The new Wendy book from Walter Scott, Wendy's Revenge, sees the titular artist character trying to get her bearings as an artist and a person in several different locales around the world. Whereas the first book was all about Wendy's difficult transition from art school identity to the brutally petty and cutthroat world of gallery art, this book is all about Wendy trying to stay sane as a working artist. The first book was all about silly romances, unavailable men and assorted backstabbing and backbiting from so-called friends. It was also an exploration and affirmation of her own talent, which was a difficult transition for her because of her basic lack of self-respect, because of viciousness of the competition, and because of her own self-destructive habits.
The book opens with Wendy in Vancouver, shifting between the hard-party mode of her slightly younger days and a sort of jaded, drifting existence as she tries to figure out what to do with her life. Her Vancouver self has dyed her hair black, wears a black backwards baseball cap and generally wears all black. It's a pose, just not a well-considered one. The one consistent thing about Wendy in both books is that none of her poses or selves are ever really well thought-out. They are reactive, based on her latest oversensitivities and paranoia. The one thing that frightens her more than failure is success, even as the boldness of her art sometimes speaks volumes she's not willing to voice on her own. Indeed, Wendy's talent and the understanding of what a force she's capable of becoming in the art world is never in question in the book. What is in question is if she will ever be ready to handle that success without becoming completely unhinged and self-destructive, or alternately, narcissistic and greedy. Wendy craves nothing but connections, and in the first chapter, she befriends an older author she admires named Jack. There's a mystery in this section as to who stole a work of art from her gallery show, and Scott's skill in slowly doling out clues and providing a great deal of misdirection is remarkably sharp considering that his narratives tend to be episodic and not particularly plot-driven.

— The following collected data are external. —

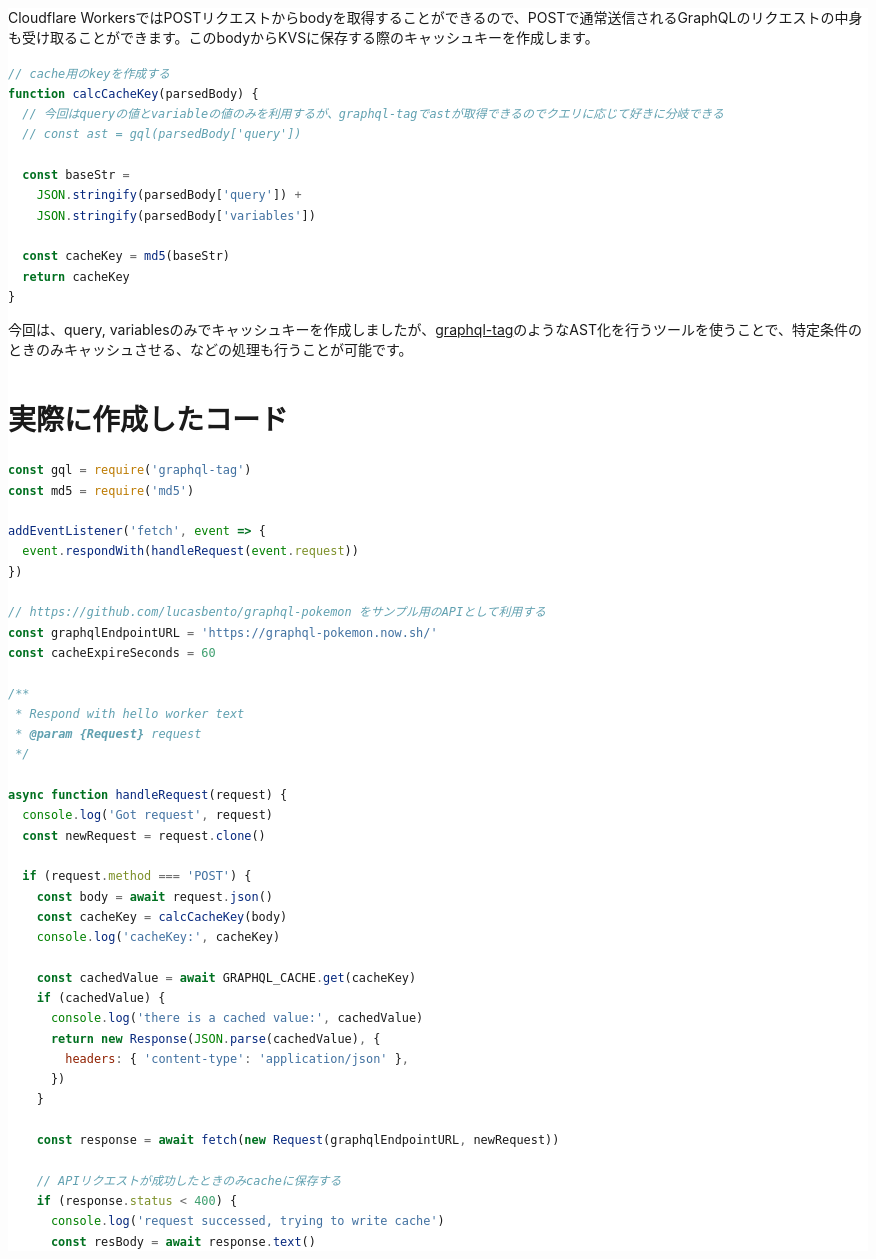 Cloudflare WorkersではPOSTリクエストからbodyを取得することができるので、POSTで通常送信されるGraphQLのリクエストの中身も受け取ることができます。このbodyからKVSに保存する際のキャッシュキーを作成します。

```js
// cache用のkeyを作成する
function calcCacheKey(parsedBody) {
  // 今回はqueryの値とvariableの値のみを利用するが、graphql-tagでastが取得できるのでクエリに応じて好きに分岐できる
  // const ast = gql(parsedBody['query'])

  const baseStr =
    JSON.stringify(parsedBody['query']) +
    JSON.stringify(parsedBody['variables'])

  const cacheKey = md5(baseStr)
  return cacheKey
}
```

今回は、query, variablesのみでキャッシュキーを作成しましたが、[graphql-tag](https://github.com/apollographql/graphql-tag)のようなAST化を行うツールを使うことで、特定条件のときのみキャッシュさせる、などの処理も行うことが可能です。


# 実際に作成したコード

```js
const gql = require('graphql-tag')
const md5 = require('md5')

addEventListener('fetch', event => {
  event.respondWith(handleRequest(event.request))
})

// https://github.com/lucasbento/graphql-pokemon をサンプル用のAPIとして利用する
const graphqlEndpointURL = 'https://graphql-pokemon.now.sh/'
const cacheExpireSeconds = 60

/**
 * Respond with hello worker text
 * @param {Request} request
 */

async function handleRequest(request) {
  console.log('Got request', request)
  const newRequest = request.clone()

  if (request.method === 'POST') {
    const body = await request.json()
    const cacheKey = calcCacheKey(body)
    console.log('cacheKey:', cacheKey)

    const cachedValue = await GRAPHQL_CACHE.get(cacheKey)
    if (cachedValue) {
      console.log('there is a cached value:', cachedValue)
      return new Response(JSON.parse(cachedValue), {
        headers: { 'content-type': 'application/json' },
      })
    }

    const response = await fetch(new Request(graphqlEndpointURL, newRequest))

    // APIリクエストが成功したときのみcacheに保存する
    if (response.status < 400) {
      console.log('request successed, trying to write cache')
      const resBody = await response.text()

```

This section also serves as a kind of recapitulation of the characters before Scott goes in a different direction, as there are a lot of familiar conflicts and character tics here. It makes sense that he'd do something to remind readers of his first book what was going on as well as providing just enough information for a new reader to understand what's going on. It's also a perfect introduction to his idiosyncratic drawing style. The lines are simple and straightforward, and there's rarely anything distinctive about his composition. The format of his panels is fairly standard in that first section. What stands out is the way he uses exaggerated figurework to create comedy, conflict, fear, misery and anger. Eyes bulge and transform into coal-black embers, mouths turn into voids, word balloons expand, waver and contract, and certain characters take on essentialist elements based on their personality. An example is Paloma, a slippery person who's drawn with a snake's forked tongue and is able to slither around.
The second section, when Wendy goes to Tokyo for a residency, stands out because Scott rendered all dialogue in Japanese, putting the drawings on the left-hand side of a two-page spread and the English dialogue translated on the opposite page. The stories are even drawn manga style, which is to say that they're meant to be written from right to left instead of left to right. Prior to that, there are segues to Wendy's friend Wynona, a First Nations woman by birth, going back to the reservation in an effort to save money, as well as other oddballs from the art world. Wendy's overwhelming anxiety makes it difficult to relax and enjoy her surroundings, which triggers several ill-advised partying episodes. Wynona may have her own problems, but she and Wendy act as each other's means of feeling grounded, even though they interact only infrequently in the actual book.
The final section sees Wendy back in her native Toronto and staying with a trusted friend, then sees her ping from Los Angeles to New York in order to make herself known on the scene before her gallery shows. If the first section was a good old-fashioned mystery plot, then this section turned into a heist story of sorts. The heist here was not to steal something, but rather to insert a manifesto exposing two art world mavens as manipulators who were looking to sell out spaces and make money off their sale while looking to place the blame on others. Wendy and Paloma, the target of the attacks, wrote the manifesto and then sneaked into an art gallery to carefully insert them inside show catalogs. The most interesting thing about this section is that it finds Wendy slowly starting to pull herself together, fighting against art-world bullshit and influence-peddling, and even find ways to work with someone she strongly disliked. That Scott pulls off this character growth with some hilarious situations and gags is what makes his Wendy stories so entertaining. The baseline absurdity of Wendy's stories is necessary just in order to compete with the whirring chaos that is the art industry. Tellingly, Scott is careful to not simply bash galleries or the art world in general; indeed, there is praise given to hard-working artists working with conceptual media. That said, he's not afraid to exaggerate personalities and body language to reveal the noise within the art world and how difficult it is to resist it. Wendy's Revenge is not only about resisting those vacuous art world trends, it's about finding ways to work on one's self while doing it.